Data for analysis Start Marker
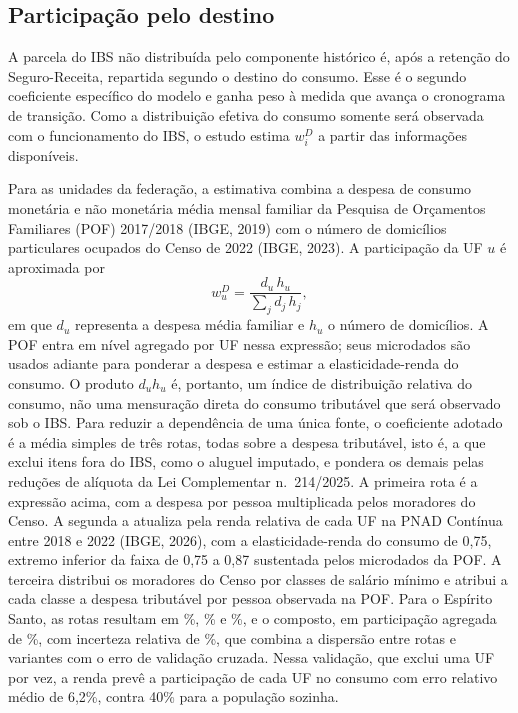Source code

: \documentclass[12pt,a4paper]{article}
\newcommand{\nn}{n.\textordmasculine}
\begin{document}
\subsection{Participação pelo destino}

A parcela do IBS não distribuída pelo componente histórico é, após a retenção do Seguro-Receita, repartida segundo o destino do consumo. Esse é o segundo coeficiente específico do modelo e ganha peso à medida que avança o cronograma de transição. Como a distribuição efetiva do consumo somente será observada com o funcionamento do IBS, o estudo estima $w^{D}_{i}$ a partir das informações disponíveis.

Para as unidades da federação, a estimativa combina a despesa de consumo monetária e não monetária média mensal familiar da Pesquisa de Orçamentos Familiares (POF) 2017/2018 (IBGE, 2019) com o número de domicílios particulares ocupados do Censo de 2022 (IBGE, 2023). A participação da UF $u$ é aproximada por
\begin{equation}\label{eq:wd}
  w^{D}_{u}=\frac{d_{u}\,h_{u}}{\displaystyle\sum_{j}d_{j}\,h_{j}},
\end{equation}
em que $d_{u}$ representa a despesa média familiar e $h_{u}$ o número de domicílios. A POF entra em nível agregado por UF nessa expressão; seus microdados são usados adiante para ponderar a despesa e estimar a elasticidade-renda do consumo. O produto $d_{u}h_{u}$ é, portanto, um índice de distribuição relativa do consumo, não uma mensuração direta do consumo tributável que será observado sob o IBS. Para reduzir a dependência de uma única fonte, o coeficiente adotado é a média simples de três rotas, todas sobre a despesa tributável, isto é, a que exclui itens fora do IBS, como o aluguel imputado, e pondera os demais pelas reduções de alíquota da Lei Complementar \nn~214/2025. A primeira rota é a expressão acima, com a despesa por pessoa multiplicada pelos moradores do Censo. A segunda a atualiza pela renda relativa de cada UF na PNAD Contínua entre 2018 e 2022 (IBGE, 2026), com a elasticidade-renda do consumo de 0,75, extremo inferior da faixa de 0,75 a 0,87 sustentada pelos microdados da POF. A terceira distribui os moradores do Censo por classes de salário mínimo e atribui a cada classe a despesa tributável por pessoa observada na POF. Para o Espírito Santo, as rotas resultam em \NumRotaA\%, \NumRotaB\% e \NumRotaC\%, e o composto, em participação agregada de \NumComposto\%, com incerteza relativa de \NumIncert\%, que combina a dispersão entre rotas e variantes com o erro de validação cruzada. Nessa validação, que exclui uma UF por vez, a renda prevê a participação de cada UF no consumo com erro relativo médio de 6,2\%, contra 40\% para a população sozinha.
\end{document}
Data for analysis End Marker
Work to be completed | The answer must be an exact copy of every record above, minus the pictures.

Answer to this task |
Source code

: \documentclass[12pt,a4paper]{article}
\newcommand{\nn}{n.\textordmasculine}
\begin{document}
\subsection{Participação pelo destino}

A parcela do IBS não distribuída pelo componente histórico é, após a retenção do Seguro-Receita, repartida segundo o destino do consumo. Esse é o segundo coeficiente específico do modelo e ganha peso à medida que avança o cronograma de transição. Como a distribuição efetiva do consumo somente será observada com o funcionamento do IBS, o estudo estima $w^{D}_{i}$ a partir das informações disponíveis.

Para as unidades da federação, a estimativa combina a despesa de consumo monetária e não monetária média mensal familiar da Pesquisa de Orçamentos Familiares (POF) 2017/2018 (IBGE, 2019) com o número de domicílios particulares ocupados do Censo de 2022 (IBGE, 2023). A participação da UF $u$ é aproximada por
\begin{equation}\label{eq:wd}
  w^{D}_{u}=\frac{d_{u}\,h_{u}}{\displaystyle\sum_{j}d_{j}\,h_{j}},
\end{equation}
em que $d_{u}$ representa a despesa média familiar e $h_{u}$ o número de domicílios. A POF entra em nível agregado por UF nessa expressão; seus microdados são usados adiante para ponderar a despesa e estimar a elasticidade-renda do consumo. O produto $d_{u}h_{u}$ é, portanto, um índice de distribuição relativa do consumo, não uma mensuração direta do consumo tributável que será observado sob o IBS. Para reduzir a dependência de uma única fonte, o coeficiente adotado é a média simples de três rotas, todas sobre a despesa tributável, isto é, a que exclui itens fora do IBS, como o aluguel imputado, e pondera os demais pelas reduções de alíquota da Lei Complementar \nn~214/2025. A primeira rota é a expressão acima, com a despesa por pessoa multiplicada pelos moradores do Censo. A segunda a atualiza pela renda relativa de cada UF na PNAD Contínua entre 2018 e 2022 (IBGE, 2026), com a elasticidade-renda do consumo de 0,75, extremo inferior da faixa de 0,75 a 0,87 sustentada pelos microdados da POF. A terceira distribui os moradores do Censo por classes de salário mínimo e atribui a cada classe a despesa tributável por pessoa observada na POF. Para o Espírito Santo, as rotas resultam em \NumRotaA\%, \NumRotaB\% e \NumRotaC\%, e o composto, em participação agregada de \NumComposto\%, com incerteza relativa de \NumIncert\%, que combina a dispersão entre rotas e variantes com o erro de validação cruzada. Nessa validação, que exclui uma UF por vez, a renda prevê a participação de cada UF no consumo com erro relativo médio de 6,2\%, contra 40\% para a população sozinha.
\end{document}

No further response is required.